*** Available records ***

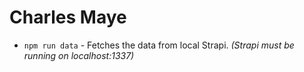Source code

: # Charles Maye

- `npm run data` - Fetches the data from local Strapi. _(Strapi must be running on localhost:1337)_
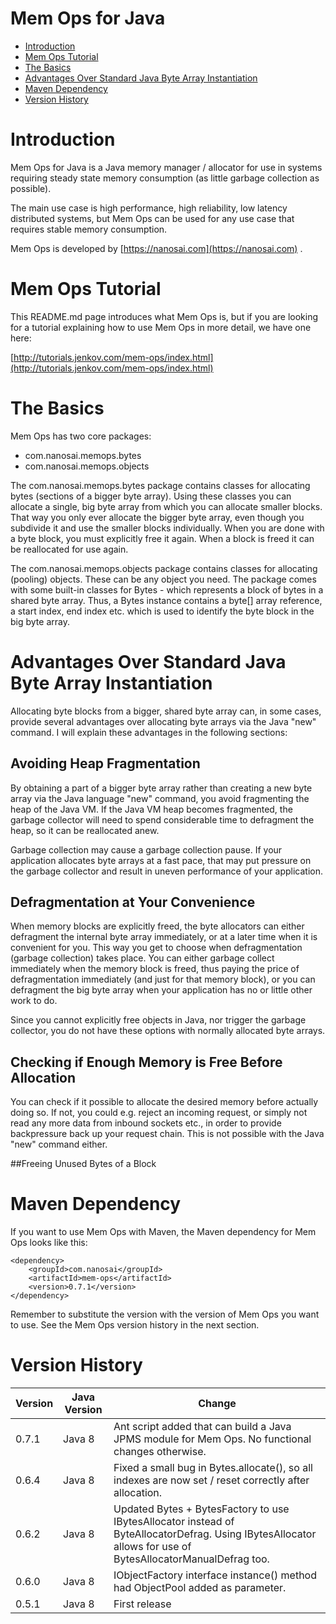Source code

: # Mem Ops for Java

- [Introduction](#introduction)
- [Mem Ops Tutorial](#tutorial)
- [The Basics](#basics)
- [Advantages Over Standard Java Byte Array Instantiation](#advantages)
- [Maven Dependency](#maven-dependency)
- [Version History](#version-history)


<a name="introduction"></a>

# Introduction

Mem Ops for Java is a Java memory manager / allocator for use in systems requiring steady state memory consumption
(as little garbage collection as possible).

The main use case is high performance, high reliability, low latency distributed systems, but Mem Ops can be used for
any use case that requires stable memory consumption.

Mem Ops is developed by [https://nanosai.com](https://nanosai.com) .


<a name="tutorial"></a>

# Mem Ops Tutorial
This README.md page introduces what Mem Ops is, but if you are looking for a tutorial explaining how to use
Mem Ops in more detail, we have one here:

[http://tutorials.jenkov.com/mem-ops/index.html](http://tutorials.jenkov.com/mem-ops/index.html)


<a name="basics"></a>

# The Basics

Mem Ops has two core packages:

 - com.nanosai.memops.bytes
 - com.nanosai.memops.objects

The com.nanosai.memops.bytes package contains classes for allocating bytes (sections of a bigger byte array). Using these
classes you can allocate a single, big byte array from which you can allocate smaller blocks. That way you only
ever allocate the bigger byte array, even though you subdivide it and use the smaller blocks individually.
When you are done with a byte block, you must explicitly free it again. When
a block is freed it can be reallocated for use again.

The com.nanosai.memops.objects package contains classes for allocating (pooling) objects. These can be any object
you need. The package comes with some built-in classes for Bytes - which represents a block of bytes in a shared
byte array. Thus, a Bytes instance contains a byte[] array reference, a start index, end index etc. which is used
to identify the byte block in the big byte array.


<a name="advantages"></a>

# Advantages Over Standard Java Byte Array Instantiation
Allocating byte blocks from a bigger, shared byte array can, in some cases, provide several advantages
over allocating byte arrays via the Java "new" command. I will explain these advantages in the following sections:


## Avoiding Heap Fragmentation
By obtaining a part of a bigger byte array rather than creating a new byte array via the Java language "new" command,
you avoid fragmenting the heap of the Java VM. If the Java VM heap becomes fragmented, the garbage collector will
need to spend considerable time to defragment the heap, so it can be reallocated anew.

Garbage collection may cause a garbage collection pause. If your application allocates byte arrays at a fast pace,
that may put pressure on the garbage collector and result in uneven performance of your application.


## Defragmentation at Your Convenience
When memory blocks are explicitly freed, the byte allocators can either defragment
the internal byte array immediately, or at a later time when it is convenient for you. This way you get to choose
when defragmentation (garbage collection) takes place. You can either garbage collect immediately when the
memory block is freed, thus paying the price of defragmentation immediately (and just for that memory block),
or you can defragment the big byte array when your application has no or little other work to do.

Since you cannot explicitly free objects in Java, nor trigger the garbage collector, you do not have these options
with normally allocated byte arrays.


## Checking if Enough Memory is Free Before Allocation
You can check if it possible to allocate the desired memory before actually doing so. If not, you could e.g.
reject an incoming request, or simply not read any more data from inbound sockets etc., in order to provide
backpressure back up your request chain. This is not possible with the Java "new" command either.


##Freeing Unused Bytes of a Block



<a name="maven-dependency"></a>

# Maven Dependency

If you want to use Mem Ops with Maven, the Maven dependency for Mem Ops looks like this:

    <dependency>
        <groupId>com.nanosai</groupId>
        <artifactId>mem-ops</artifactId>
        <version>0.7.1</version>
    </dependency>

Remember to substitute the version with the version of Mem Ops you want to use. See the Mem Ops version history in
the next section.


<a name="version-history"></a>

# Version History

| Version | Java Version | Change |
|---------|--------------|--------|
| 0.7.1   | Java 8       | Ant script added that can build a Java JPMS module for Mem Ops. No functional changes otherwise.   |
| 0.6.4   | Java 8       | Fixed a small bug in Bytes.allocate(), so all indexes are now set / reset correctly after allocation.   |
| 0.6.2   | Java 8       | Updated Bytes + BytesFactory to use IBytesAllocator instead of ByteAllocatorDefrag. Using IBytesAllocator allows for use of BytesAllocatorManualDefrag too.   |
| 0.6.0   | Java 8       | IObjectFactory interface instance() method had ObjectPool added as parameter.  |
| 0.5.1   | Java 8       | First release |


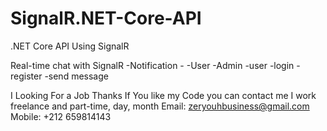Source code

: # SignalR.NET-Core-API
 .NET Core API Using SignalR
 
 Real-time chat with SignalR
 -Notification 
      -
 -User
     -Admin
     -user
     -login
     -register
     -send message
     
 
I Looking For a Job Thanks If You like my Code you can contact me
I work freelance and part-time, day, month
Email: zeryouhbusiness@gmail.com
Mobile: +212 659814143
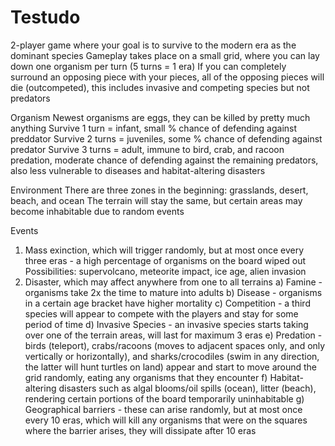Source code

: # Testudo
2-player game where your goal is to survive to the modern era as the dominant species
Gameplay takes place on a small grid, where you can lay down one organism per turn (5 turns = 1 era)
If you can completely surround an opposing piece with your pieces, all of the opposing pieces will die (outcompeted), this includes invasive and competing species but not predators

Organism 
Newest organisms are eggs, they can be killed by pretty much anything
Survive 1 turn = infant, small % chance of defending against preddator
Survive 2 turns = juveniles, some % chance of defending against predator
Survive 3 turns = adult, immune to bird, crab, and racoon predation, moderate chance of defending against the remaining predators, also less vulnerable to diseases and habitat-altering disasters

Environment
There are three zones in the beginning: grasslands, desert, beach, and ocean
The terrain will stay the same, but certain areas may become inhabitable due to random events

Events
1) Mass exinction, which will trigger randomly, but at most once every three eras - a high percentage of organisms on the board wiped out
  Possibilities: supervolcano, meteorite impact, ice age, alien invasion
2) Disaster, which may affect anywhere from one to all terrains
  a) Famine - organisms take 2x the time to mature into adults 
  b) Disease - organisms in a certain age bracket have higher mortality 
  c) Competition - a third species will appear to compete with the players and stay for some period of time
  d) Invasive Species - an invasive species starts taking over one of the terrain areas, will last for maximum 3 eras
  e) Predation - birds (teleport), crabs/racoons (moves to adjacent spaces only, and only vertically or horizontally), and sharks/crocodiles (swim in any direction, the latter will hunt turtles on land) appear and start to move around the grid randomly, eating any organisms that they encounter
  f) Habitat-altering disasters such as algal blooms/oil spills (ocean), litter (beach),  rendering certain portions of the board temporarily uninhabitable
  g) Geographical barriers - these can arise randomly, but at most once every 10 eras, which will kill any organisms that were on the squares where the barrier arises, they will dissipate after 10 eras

*** End of Available records ***

### Activity
Report, with no additional words, how many lines in the records above contain the word "name".

### Answer to the problem
6